Kürzlich lud die BÄKO Oberpfalz ins Schützenhaus ein. Ein Ort, der zum einen die Verbundenheit mit der Gastronomie ausdrückt und zum anderen auf den zielsicheren, verlässlichen Zusammenhalt in der Genossenschaft aufmerksam macht. Die vorherrschende Krisensituation, durch die Pandemie-Einschränkungen und akut durch die Energieproblematik, ist auch in der Oberpfalz ein wichtiges Thema und fand deshalb entsprechende Aufmerksamkeit in den Reden von Vorstand und Aufsichtsrat.
BÄKO – jung und dynamisch
Der Aufsichtsratsvorsitzende Josef Arnold führte durch die 100. Generalversammlung und beglückwünschte Bäcker Marco Ries aus Freudenberg als neu gewähltes Aufsichtsratsmitglied mit den Worten: „Das ist ein gutes Beispiel, dass unsere BÄKO jung und dynamisch bleibt“. Die Kollegen Andreas Brandstätter und Klaus Popp wurden wiedergewählt. Josef Arnold selbst ließ sich aus Altersgründen nicht mehr zur Wiederwahl aufstellen.
Vor den Wahlen und Beschlüssen, die alle einstimmig von den Mitgliedern angenommen wurden, gab Vorstand Walter Beer einen Rückblick auf die Geschäftszahlen der regionalen BÄKO. Ihm folgte der Bericht von Wirtschaftsprüfer Thorsten Schraer vom Deutschen Genossenschafts- und Raiffeisenverband, der das Ergebnis der gesetzlichen Prüfung 2021 abrundete.
„Wir sind mit der Geschäftsentwicklung insgesamt zufrieden.
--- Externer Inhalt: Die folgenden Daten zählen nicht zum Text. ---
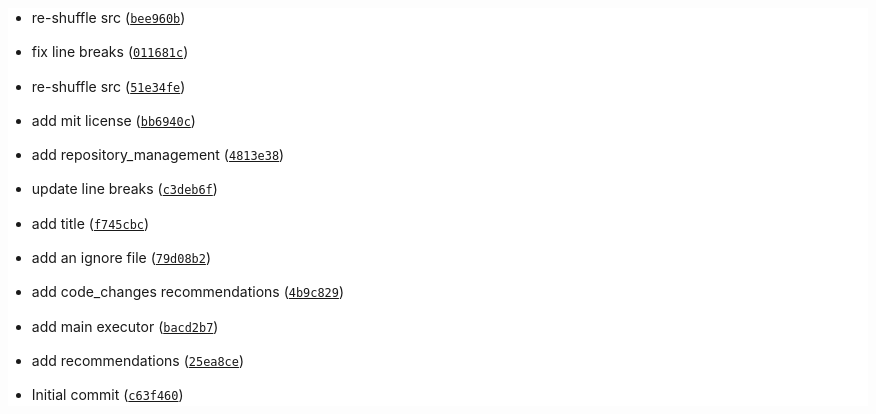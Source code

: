 * re-shuffle src ([`bee960b`](https://gitlab.com/gitlab-security-oss/cis/gitlabcis/-/commit/bee960b44a0b19adecad876574e7f3f705e7d127))

* fix line breaks ([`011681c`](https://gitlab.com/gitlab-security-oss/cis/gitlabcis/-/commit/011681c5bdd2ce096364d38b3a3c069179cb4346))

* re-shuffle src ([`51e34fe`](https://gitlab.com/gitlab-security-oss/cis/gitlabcis/-/commit/51e34fe9ab1ec63f2a872c865c13ab931d8222e8))

* add mit license ([`bb6940c`](https://gitlab.com/gitlab-security-oss/cis/gitlabcis/-/commit/bb6940c7a456e9b2e20a69c65ee1767e0c942038))

* add repository_management ([`4813e38`](https://gitlab.com/gitlab-security-oss/cis/gitlabcis/-/commit/4813e38087f6245dfec5a3b30cf2533ef88ccc8d))

* update line breaks ([`c3deb6f`](https://gitlab.com/gitlab-security-oss/cis/gitlabcis/-/commit/c3deb6f796606aeed8d2b3cbf968f5fb80cfdf8b))

* add title ([`f745cbc`](https://gitlab.com/gitlab-security-oss/cis/gitlabcis/-/commit/f745cbc22199553a0926fd5c7ef8f2ff0c33e911))

* add an ignore file ([`79d08b2`](https://gitlab.com/gitlab-security-oss/cis/gitlabcis/-/commit/79d08b2e7373bb45b01d7b6ca994712f59a6e20f))

* add code_changes recommendations ([`4b9c829`](https://gitlab.com/gitlab-security-oss/cis/gitlabcis/-/commit/4b9c829d7eac7bf2c1bcb53fde2a513e82844e8e))

* add main executor ([`bacd2b7`](https://gitlab.com/gitlab-security-oss/cis/gitlabcis/-/commit/bacd2b780133ef3bdb6d5a2c16b721c01d06bb47))

* add recommendations ([`25ea8ce`](https://gitlab.com/gitlab-security-oss/cis/gitlabcis/-/commit/25ea8ceaad36948fa79091623e0b786373a1e18a))

* Initial commit ([`c63f460`](https://gitlab.com/gitlab-security-oss/cis/gitlabcis/-/commit/c63f460a4829cd52e624b6d9f55ae5bb03367ab5))
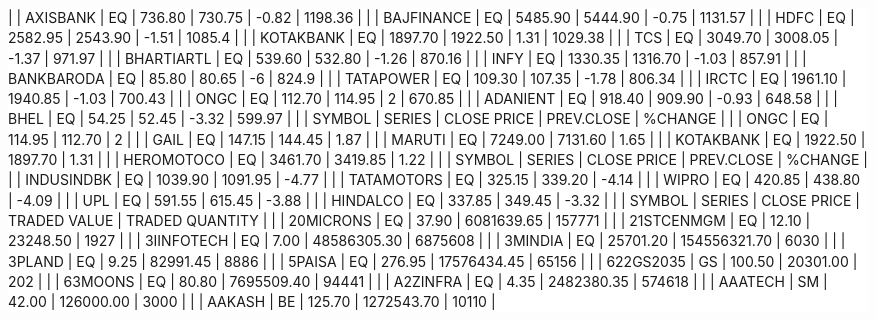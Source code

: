 |  | AXISBANK | EQ | 736.80 | 730.75 | -0.82 | 1198.36 |
|  | BAJFINANCE | EQ | 5485.90 | 5444.90 | -0.75 | 1131.57 |
|  | HDFC | EQ | 2582.95 | 2543.90 | -1.51 | 1085.4 |
|  | KOTAKBANK | EQ | 1897.70 | 1922.50 | 1.31 | 1029.38 |
|  | TCS | EQ | 3049.70 | 3008.05 | -1.37 | 971.97 |
|  | BHARTIARTL | EQ | 539.60 | 532.80 | -1.26 | 870.16 |
|  | INFY | EQ | 1330.35 | 1316.70 | -1.03 | 857.91 |
|  | BANKBARODA | EQ | 85.80 | 80.65 | -6 | 824.9 |
|  | TATAPOWER | EQ | 109.30 | 107.35 | -1.78 | 806.34 |
|  | IRCTC | EQ | 1961.10 | 1940.85 | -1.03 | 700.43 |
|  | ONGC | EQ | 112.70 | 114.95 | 2 | 670.85 |
|  | ADANIENT | EQ | 918.40 | 909.90 | -0.93 | 648.58 |
|  | BHEL | EQ | 54.25 | 52.45 | -3.32 | 599.97 |
|  | SYMBOL | SERIES | CLOSE PRICE | PREV.CLOSE | %CHANGE |
|  | ONGC | EQ | 114.95 | 112.70 | 2 |
|  | GAIL | EQ | 147.15 | 144.45 | 1.87 |
|  | MARUTI | EQ | 7249.00 | 7131.60 | 1.65 |
|  | KOTAKBANK | EQ | 1922.50 | 1897.70 | 1.31 |
|  | HEROMOTOCO | EQ | 3461.70 | 3419.85 | 1.22 |
|  | SYMBOL | SERIES | CLOSE PRICE | PREV.CLOSE | %CHANGE |
|  | INDUSINDBK | EQ | 1039.90 | 1091.95 | -4.77 |
|  | TATAMOTORS | EQ | 325.15 | 339.20 | -4.14 |
|  | WIPRO | EQ | 420.85 | 438.80 | -4.09 |
|  | UPL | EQ | 591.55 | 615.45 | -3.88 |
|  | HINDALCO | EQ | 337.85 | 349.45 | -3.32 |
|  | SYMBOL | SERIES | CLOSE PRICE | TRADED VALUE | TRADED QUANTITY |
|  | 20MICRONS | EQ | 37.90 | 6081639.65 | 157771 |
|  | 21STCENMGM | EQ | 12.10 | 23248.50 | 1927 |
|  | 3IINFOTECH | EQ | 7.00 | 48586305.30 | 6875608 |
|  | 3MINDIA | EQ | 25701.20 | 154556321.70 | 6030 |
|  | 3PLAND | EQ | 9.25 | 82991.45 | 8886 |
|  | 5PAISA | EQ | 276.95 | 17576434.45 | 65156 |
|  | 622GS2035 | GS | 100.50 | 20301.00 | 202 |
|  | 63MOONS | EQ | 80.80 | 7695509.40 | 94441 |
|  | A2ZINFRA | EQ | 4.35 | 2482380.35 | 574618 |
|  | AAATECH | SM | 42.00 | 126000.00 | 3000 |
|  | AAKASH | BE | 125.70 | 1272543.70 | 10110 |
Unsere Vorjahresprognose, einen leichten Umsatzanstieg sowie einen geringfügig verbesserten Rohertrag und ein geringfügig verbessertes Jahresergebnis zu erzielen, konnten wir übertreffen. Dazu hat im Vergleich zum Vorjahr neben den verminderten Auswirkungen der Corona-Maßnahmen ein gutes Kostenmanagement beigetragen“, führte der geschäftsführende Vorstand aus.
Gestiegene Zahlen nach der Pandemie
Walter Beer konnte der Versammlung einen Umsatz in Höhe von 26,2 Millionen Euro präsentieren, der also im Vergleich zu 2020 um 1,8 Millionen Euro beziehungsweise 7,5 Prozent gestiegen ist. Die Umsatzanstiege waren in nahezu allen Warengruppen zu verzeichnen, wobei vor allem der Umsatz von Frischdienstartikeln (15 Prozent), Maschinen, Geräten und Anlagen (49 Prozent) sowie von Tiefkühlprodukten (2,5 Prozent) zunahm.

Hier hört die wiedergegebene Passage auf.